This is a British story, of course, and we go into the argument behind the need for higher rates in a moment. But it is also an international story, or rather I think it is important to see what we are having to do within the international context of the need to rein in excess liquidity worldwide. The problem is not just us. In terms of the causes of the explosion of global liquidity we barely register. But we do very much see the impact of this in, most obviously, our prime property. Why are parts of London the most expensive residential areas in the world? Answer: because some of that money washing round Russia, the Middle East and East Asia has to find a home somewhere.

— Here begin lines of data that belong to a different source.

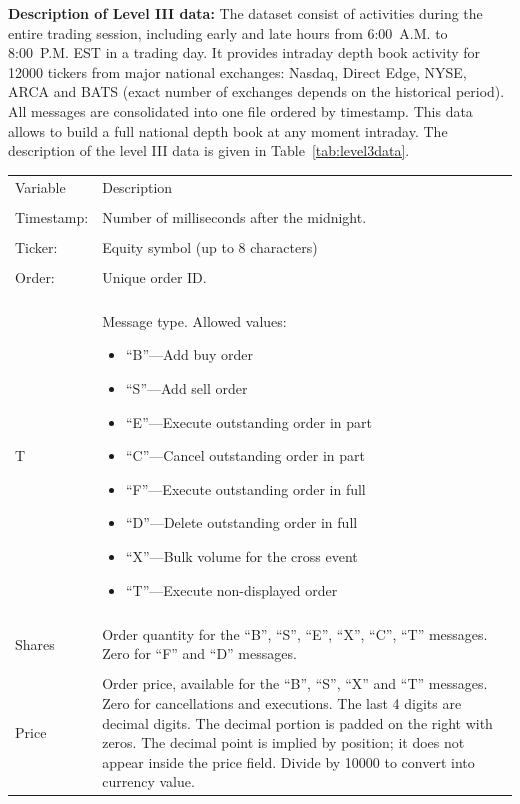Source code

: \noindent\textbf{Description of Level III data:} The dataset consist of activities during the entire trading session, including early and late hours from 6:00~A.M. to 8:00~P.M. EST in a trading day. It provides intraday depth book activity for 12000 tickers from major national exchanges: Nasdaq, Direct Edge, NYSE, ARCA and BATS (exact number of exchanges depends on the historical period). All messages are consolidated into one file ordered by timestamp. This data allows to build a full national depth book at any moment intraday. The description of the level III data is given in Table~\ref{tab:level3data}. \\
	\begin{table}[!ht]
	\centering
	\begin{tabular}{lp{}} \hline
	Variable & Description \\
	& \\
	Timestamp: & Number of milliseconds after the midnight. \\
	& \\
	Ticker: & Equity symbol (up to 8 characters) \\
	& \\
	Order: & Unique order ID. \\
	& \\
	T & Message type. Allowed values: \newline \begin{minipage}[t]{0.6\textwidth} \begin{itemize} \item ``B''---Add buy order \item ``S''---Add sell order \item ``E''---Execute outstanding order in part \item ``C''---Cancel outstanding order in part \item ``F''---Execute outstanding order in full \item ``D''---Delete outstanding order in full \item ``X''---Bulk volume for the cross event \item ``T''---Execute non-displayed order \end{itemize} \end{minipage} \\
	& \\
	Shares & Order quantity for the ``B'', ``S'', ``E'', ``X'', ``C'', ``T'' messages. Zero for ``F'' and ``D'' messages. \\
	& \\
	Price & Order price, available for the ``B'', ``S'', ``X'' and ``T'' messages. \newline Zero for cancellations and executions. The last 4 digits are decimal digits. The decimal portion is padded on the right with zeros. The decimal point is implied by position; it does not appear inside the price field. Divide by 10000 to convert into currency value. \\ 

\end{tabular}
\end{table}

As far as our own situation is concerned, it has become increasingly evident that the series of increases in interest rates have failed. Their aim was twofold. First, they were to check inflation; second, to curb the housing market. (Officially it was only the former, in practice the latter mattered a lot too.)

The Bank of England's Monetary Policy Committee will have a good sniff of the April inflation numbers, to be published next week. But even if the consumer price index has come back below its 3 per cent ceiling, it will be clear that the previous targeted measure of inflationary pressures, the retail price index minus mortgage interest payments, is still above its 3.5 per cent ceiling. As for the housing market, well, it may have slackened a little, but prices still seem to be rising at double-digit rates.

Why have previous increases failed? I think it is partly the fault of the switch from the old RPI less mortgage rates to the harmonised European inflation calculation, renamed the consumer price index. We apparently had to do this because we have to harmonise out calculations with Europe, but the new CPI is a less satisfactory measure. It excludes housing costs, which seems to me a bit stupid. Had we stuck to the old measure, the warning bells would have rung several months earlier.

But it is not only that. The other part of the problem is that the Bank has focused too much on this flawed measure of inflation and not paid enough attention to wider inflationary pressures, in particular what has been happening to money supply. To his credit, the Governor now acknowledges this. The links between money supply and inflation are very elastic and change over time. It was right to abandon these as the principal guide to policy in the 1990s. But they give a useful second indicator of widespread inflationary tendencies.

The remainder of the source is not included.